**Directions for this task:** Copy every line from the material below that holds "journal".

Segment Open

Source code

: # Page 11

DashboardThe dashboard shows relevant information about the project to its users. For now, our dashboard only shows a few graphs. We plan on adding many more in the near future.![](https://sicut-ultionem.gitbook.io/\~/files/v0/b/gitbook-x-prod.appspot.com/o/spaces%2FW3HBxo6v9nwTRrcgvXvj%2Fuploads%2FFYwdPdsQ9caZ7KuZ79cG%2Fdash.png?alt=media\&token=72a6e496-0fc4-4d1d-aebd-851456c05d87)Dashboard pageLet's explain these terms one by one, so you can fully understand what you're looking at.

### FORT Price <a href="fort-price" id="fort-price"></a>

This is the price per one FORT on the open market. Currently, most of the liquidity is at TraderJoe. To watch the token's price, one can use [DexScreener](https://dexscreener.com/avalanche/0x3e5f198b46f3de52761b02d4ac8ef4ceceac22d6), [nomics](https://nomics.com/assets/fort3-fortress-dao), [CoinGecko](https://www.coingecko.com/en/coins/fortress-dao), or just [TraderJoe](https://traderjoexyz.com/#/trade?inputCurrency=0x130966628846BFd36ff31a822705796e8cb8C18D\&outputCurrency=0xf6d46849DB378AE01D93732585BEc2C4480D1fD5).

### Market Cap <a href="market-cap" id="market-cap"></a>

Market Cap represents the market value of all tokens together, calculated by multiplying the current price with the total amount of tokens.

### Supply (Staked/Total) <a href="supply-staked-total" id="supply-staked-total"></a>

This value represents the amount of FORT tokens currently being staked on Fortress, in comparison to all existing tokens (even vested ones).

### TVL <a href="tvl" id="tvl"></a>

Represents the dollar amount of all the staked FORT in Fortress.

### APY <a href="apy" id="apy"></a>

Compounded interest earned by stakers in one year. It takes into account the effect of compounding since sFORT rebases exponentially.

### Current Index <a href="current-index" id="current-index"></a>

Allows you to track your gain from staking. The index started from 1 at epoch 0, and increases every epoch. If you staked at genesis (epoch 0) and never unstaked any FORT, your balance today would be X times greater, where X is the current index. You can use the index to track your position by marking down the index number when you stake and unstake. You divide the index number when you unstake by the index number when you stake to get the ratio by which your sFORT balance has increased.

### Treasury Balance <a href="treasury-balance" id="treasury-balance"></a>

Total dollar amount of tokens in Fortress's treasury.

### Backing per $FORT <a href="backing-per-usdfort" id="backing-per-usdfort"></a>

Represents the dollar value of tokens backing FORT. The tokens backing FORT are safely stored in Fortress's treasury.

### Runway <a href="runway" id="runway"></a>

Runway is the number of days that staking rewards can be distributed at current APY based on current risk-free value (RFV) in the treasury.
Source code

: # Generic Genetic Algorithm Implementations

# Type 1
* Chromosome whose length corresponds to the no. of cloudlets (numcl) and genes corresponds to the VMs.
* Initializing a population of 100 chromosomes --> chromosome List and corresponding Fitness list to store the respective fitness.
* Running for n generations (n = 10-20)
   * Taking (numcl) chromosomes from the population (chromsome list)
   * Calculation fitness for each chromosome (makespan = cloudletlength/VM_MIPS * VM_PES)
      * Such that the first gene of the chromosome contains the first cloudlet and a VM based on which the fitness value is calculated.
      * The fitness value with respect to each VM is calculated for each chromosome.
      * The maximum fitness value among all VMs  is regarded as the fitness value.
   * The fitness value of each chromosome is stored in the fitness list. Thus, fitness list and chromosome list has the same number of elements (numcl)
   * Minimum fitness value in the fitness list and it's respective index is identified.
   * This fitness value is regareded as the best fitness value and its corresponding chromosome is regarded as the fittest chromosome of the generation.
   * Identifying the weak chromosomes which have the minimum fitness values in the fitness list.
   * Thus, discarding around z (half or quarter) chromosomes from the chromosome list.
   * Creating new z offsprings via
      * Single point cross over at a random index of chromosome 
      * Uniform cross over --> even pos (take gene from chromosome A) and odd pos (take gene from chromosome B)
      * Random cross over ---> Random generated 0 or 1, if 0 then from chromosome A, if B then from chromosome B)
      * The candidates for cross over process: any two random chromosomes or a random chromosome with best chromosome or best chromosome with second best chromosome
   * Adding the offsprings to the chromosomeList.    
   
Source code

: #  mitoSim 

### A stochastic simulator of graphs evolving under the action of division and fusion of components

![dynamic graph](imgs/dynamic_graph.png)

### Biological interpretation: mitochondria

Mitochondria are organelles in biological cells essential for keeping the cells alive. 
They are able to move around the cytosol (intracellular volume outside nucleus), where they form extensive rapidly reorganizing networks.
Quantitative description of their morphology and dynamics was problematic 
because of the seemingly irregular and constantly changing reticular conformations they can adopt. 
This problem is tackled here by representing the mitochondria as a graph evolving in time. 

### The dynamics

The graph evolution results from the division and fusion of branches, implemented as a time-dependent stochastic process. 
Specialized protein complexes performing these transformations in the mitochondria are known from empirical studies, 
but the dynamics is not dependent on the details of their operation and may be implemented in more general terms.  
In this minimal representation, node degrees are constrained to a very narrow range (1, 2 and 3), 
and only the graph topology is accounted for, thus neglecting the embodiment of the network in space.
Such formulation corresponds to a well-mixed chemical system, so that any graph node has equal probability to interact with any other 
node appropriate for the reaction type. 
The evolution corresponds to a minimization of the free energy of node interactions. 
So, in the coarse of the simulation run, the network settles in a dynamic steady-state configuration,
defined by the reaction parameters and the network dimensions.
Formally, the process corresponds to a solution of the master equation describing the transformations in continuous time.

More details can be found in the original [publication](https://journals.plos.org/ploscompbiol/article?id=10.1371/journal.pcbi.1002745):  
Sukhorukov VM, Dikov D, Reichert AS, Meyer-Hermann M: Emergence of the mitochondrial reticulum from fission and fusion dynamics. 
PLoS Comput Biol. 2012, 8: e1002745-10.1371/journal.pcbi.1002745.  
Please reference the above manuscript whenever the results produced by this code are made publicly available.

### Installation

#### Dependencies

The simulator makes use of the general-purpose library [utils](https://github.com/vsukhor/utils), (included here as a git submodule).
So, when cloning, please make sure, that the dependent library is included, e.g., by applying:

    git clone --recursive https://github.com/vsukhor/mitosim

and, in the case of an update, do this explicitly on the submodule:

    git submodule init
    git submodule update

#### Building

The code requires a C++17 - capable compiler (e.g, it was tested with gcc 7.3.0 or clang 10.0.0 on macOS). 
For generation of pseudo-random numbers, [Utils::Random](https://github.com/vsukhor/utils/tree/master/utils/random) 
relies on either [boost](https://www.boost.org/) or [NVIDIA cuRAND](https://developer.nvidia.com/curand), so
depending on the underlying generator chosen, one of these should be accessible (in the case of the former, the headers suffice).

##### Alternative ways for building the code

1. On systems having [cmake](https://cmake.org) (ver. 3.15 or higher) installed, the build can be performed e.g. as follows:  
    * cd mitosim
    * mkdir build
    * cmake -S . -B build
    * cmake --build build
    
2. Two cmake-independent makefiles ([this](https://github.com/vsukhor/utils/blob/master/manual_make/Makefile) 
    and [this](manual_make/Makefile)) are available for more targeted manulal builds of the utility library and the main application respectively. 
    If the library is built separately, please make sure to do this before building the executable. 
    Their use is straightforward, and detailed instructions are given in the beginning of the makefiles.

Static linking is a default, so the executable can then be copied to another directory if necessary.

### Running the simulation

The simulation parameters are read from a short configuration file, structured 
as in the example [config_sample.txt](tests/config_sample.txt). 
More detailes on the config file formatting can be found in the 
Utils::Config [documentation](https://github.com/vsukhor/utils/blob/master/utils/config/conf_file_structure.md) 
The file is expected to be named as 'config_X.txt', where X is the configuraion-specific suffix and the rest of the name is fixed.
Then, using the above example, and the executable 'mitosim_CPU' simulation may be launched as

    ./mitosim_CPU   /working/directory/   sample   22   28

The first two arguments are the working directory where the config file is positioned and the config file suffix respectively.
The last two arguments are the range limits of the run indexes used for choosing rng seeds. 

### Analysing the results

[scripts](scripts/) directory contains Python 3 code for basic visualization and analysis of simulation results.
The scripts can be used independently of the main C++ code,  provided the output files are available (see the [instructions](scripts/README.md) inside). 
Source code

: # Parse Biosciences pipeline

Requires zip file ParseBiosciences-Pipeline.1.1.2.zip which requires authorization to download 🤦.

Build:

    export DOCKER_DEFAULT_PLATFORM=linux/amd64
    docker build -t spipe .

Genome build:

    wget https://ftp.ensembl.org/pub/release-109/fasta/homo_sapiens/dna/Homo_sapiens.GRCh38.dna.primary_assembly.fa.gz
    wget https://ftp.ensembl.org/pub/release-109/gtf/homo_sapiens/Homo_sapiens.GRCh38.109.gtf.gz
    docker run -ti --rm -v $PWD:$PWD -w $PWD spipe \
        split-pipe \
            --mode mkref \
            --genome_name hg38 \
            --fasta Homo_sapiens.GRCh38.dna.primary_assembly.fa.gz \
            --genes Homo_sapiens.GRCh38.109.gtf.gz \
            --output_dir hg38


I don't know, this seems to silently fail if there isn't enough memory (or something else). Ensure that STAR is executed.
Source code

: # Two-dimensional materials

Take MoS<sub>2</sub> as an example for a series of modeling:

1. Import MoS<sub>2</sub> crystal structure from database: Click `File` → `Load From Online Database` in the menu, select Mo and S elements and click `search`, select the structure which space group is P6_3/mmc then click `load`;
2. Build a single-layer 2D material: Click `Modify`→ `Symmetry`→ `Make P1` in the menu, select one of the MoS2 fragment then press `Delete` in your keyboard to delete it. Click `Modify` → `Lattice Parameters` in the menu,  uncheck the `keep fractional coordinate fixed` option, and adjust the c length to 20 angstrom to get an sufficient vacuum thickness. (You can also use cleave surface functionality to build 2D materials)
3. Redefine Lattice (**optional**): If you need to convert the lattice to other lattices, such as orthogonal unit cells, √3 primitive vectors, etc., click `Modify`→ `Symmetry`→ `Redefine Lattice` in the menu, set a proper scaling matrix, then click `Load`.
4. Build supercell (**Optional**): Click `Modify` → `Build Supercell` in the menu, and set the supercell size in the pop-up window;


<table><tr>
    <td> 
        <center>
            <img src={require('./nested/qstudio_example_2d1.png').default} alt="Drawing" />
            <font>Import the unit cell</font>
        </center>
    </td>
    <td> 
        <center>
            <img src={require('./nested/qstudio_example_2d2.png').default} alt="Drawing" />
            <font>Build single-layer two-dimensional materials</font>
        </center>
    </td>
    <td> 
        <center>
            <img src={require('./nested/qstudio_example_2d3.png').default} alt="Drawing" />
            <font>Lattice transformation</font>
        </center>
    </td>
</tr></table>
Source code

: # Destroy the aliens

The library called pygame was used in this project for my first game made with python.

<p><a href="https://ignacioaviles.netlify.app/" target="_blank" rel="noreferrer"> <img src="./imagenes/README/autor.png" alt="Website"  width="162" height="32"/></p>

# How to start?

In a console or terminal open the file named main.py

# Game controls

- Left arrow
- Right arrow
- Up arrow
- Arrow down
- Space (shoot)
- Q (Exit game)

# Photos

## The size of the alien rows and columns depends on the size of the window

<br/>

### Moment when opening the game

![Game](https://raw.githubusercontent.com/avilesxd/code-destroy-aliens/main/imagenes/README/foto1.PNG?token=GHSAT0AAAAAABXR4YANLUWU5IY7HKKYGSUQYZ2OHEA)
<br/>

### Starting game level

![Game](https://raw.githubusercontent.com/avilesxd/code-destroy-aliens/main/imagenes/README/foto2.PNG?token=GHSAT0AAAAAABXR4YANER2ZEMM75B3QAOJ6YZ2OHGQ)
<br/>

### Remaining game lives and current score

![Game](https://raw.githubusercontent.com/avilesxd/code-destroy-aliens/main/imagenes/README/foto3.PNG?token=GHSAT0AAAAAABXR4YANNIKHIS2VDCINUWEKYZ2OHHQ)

Segment Closed

**Exercise answer:**
More details can be found in the original [publication](https://journals.plos.org/ploscompbiol/article?id=10.1371/journal.pcbi.1002745):  
PLoS Comput Biol. 2012, 8: e1002745-10.1371/journal.pcbi.1002745.  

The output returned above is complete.